Changing Medicare Eligibility

The Washington DC-based National Academy of Social Insurance recently published an important Health Policy Issue Brief Changing Medicare Eligibility: Program Design Challenges. The National Academy of Social Insurance is a nonprofit, nonpartisan organization made up of the nation’s leading experts on social insurance. Its mission is to advance solutions to challenges facing the nation by increasing public understanding of how social insurance contributes to economic security. A central challenge in healthcare policy is determining how to meet the healthcare needs of adults under age 65 who are currently uninsured or under-insured, in a manner that is affordable and fiscally sustainable. A number of various proposals to change Medicare eligibility have recently moved to the forefront of the public debate on the future of national healthcare in the United States. Since the beginning of the Medicare program in 1965, older Americans have become eligible for benefits at age 65, but the eligibility age has not changed since then. Some proposals would make incremental decreases or increases to the age of eligibility while retaining the existing financing structure. Others would permit persons under age 65 to buy-in to Medicare on payment of a premium to cover the cost of benefits. Of most significance, from the perspective of achieving a comprehensive national healthcare program, are proposals to create a Medicare for All program that would cover the entire population of the United States and be fully financed by tax revenues. The specifications for these various proposals have not been fully researched and, if adopted, would present significant technical and program design issues on the path to implementation. These issues include: benefits and cost sharing; traditional Medicare and private plans; relationship to employer-sponsored health insurance; relationship to the Affordable Care Act (ACA) marketplace and Medicaid; premiums and subsidies; encouraging participation and continuity of coverage; provider payment rates and participation; financing arrangements; and transition and implementation issues.

The current Medicare program does not have a limit on catastrophic out-of-pocket spending and does not provide benefits in a single package. Medicare beneficiaries may receive benefits either through traditional Medicare or through private Medicare Advantage plans. Some buy-in proposals would offer those who are eligible for employment-based coverage the choice to participate while others would not. An expanded Medicare program may be designed as a partial or complete replacement of the ACA marketplaces, an offering within the marketplaces, or as an optional alternative to the marketplaces. The out-of-pocket cost of health coverage under any proposal to change Medicare eligibility, as well as its attractiveness to potential enrollees, will depend on how unsubsidized premiums are set and the extent of premium and cost-sharing assistance that is available to low-income beneficiaries. In contrast to Medicare’s design that assures nearly universal participation among eligible seniors, for Medicare buy-in proposals, stability in enrollment may be absent or weakened, potentially leading to adverse selection. Expanding eligibility for Medicare allows for the possibility of reducing healthcare costs by paying doctors, hospitals, and other providers lower rates than full commercial rates.

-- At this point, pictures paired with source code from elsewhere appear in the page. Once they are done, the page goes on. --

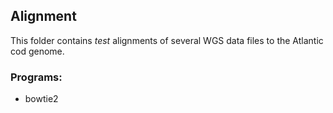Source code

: ## Alignment

This folder contains *test* alignments of several WGS data files to the Atlantic cod genome.


### Programs:
- bowtie2 
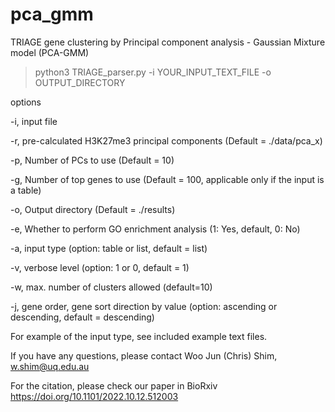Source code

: # pca_gmm
TRIAGE gene clustering by Principal component analysis - Gaussian Mixture model (PCA-GMM)

> python3 TRIAGE_parser.py -i YOUR_INPUT_TEXT_FILE -o OUTPUT_DIRECTORY 

options

-i, input file

-r, pre-calculated H3K27me3 principal components (Default = ./data/pca_x)

-p, Number of PCs to use (Default = 10)

-g, Number of top genes to use (Default = 100, applicable only if the input is a table)

-o, Output directory (Default = ./results)

-e, Whether to perform GO enrichment analysis (1: Yes, default, 0: No)

-a, input type (option: table or list, default = list)

-v, verbose level (option: 1 or 0, default = 1)

-w, max. number of clusters allowed (default=10)

-j, gene order, gene sort direction by value (option: ascending or descending, default = descending)

For example of the input type, see included example text files. 

If you have any questions, please contact Woo Jun (Chris) Shim, w.shim@uq.edu.au 

For the citation, please check our paper in BioRxiv https://doi.org/10.1101/2022.10.12.512003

With the federal government facing large and growing deficits, any expansion of Medicare eligibility that would add to the deficit should be paid for; some plans would be entirely financed by additional premiums and others would be entirely financed by taxation. Depending on their scope, changes in eligibility for Medicare would take time and resources to put in place. Administrative funding should be adequate, and the implementation schedule should be ambitious yet realistic. Changing eligibility for Medicare today is more complicated than starting from a largely blank slate, as was the case when Medicare first began. Healthcare spending represents a vastly large share of the national economy, many people earn their livelihood in the healthcare sector, more sources of healthcare coverage are available, and any change is likely to disadvantage some people while it helps others, at least in the short run. This complexity contributes to the challenges that must be addressed in designing policy options to expand eligibility for Medicare.

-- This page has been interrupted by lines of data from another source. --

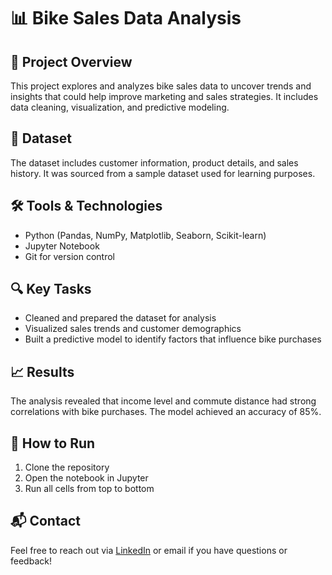 # 📊 Bike Sales Data Analysis

## 🧠 Project Overview
This project explores and analyzes bike sales data to uncover trends and insights that could help improve marketing and sales strategies. It includes data cleaning, visualization, and predictive modeling.

## 📁 Dataset
The dataset includes customer information, product details, and sales history. It was sourced from a sample dataset used for learning purposes.

## 🛠 Tools & Technologies
- Python (Pandas, NumPy, Matplotlib, Seaborn, Scikit-learn)
- Jupyter Notebook
- Git for version control

## 🔍 Key Tasks
- Cleaned and prepared the dataset for analysis
- Visualized sales trends and customer demographics
- Built a predictive model to identify factors that influence bike purchases

## 📈 Results
The analysis revealed that income level and commute distance had strong correlations with bike purchases. The model achieved an accuracy of 85%.

## 🚀 How to Run
1. Clone the repository  
2. Open the notebook in Jupyter  
3. Run all cells from top to bottom

## 📬 Contact
Feel free to reach out via [LinkedIn](#) or email if you have questions or feedback!
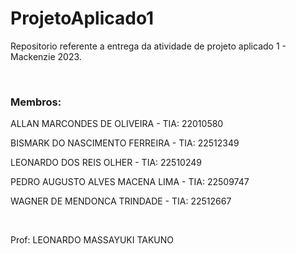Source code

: <h1> ProjetoAplicado1</h1>
<p>Repositorio referente a entrega da atividade de projeto aplicado 1 - Mackenzie 2023.<p/>
<br>
<h3>Membros:</h3>
<p>ALLAN MARCONDES DE OLIVEIRA - TIA: 22010580</p>
<p>BISMARK DO NASCIMENTO FERREIRA - TIA: 22512349</p>
<p>LEONARDO DOS REIS OLHER - TIA: 22510249</p>
<p>PEDRO AUGUSTO ALVES MACENA LIMA - TIA: 22509747</p>
<p>WAGNER DE MENDONCA TRINDADE - TIA: 22512667</p>
<br>
<p>Prof: LEONARDO MASSAYUKI TAKUNO</p>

The National Academy of Social Insurance proposes to convene a Study Panel to examine Changing Medicare Eligibility: Key Program Design Features, Challenges, and Options. This proposed Study Panel will explore a carefully circumscribed range of issues and questions related to changing Medicare eligibility and prepare a report analyzing the issues and questions considered. The Academy proposes to build on the foundation set out in its recently-published Issue Brief by applying the resources of the Study Panel to examine specific implications and other potential approaches for modifying the eligibility age for Medicare. The Study Panel will also take into consideration other recent and forthcoming expert nonpartisan research and proposals, including papers and discussions relating to the topic. This work will take place during calendar year 2019, with the objective of producing a final report to be issued by January 2020.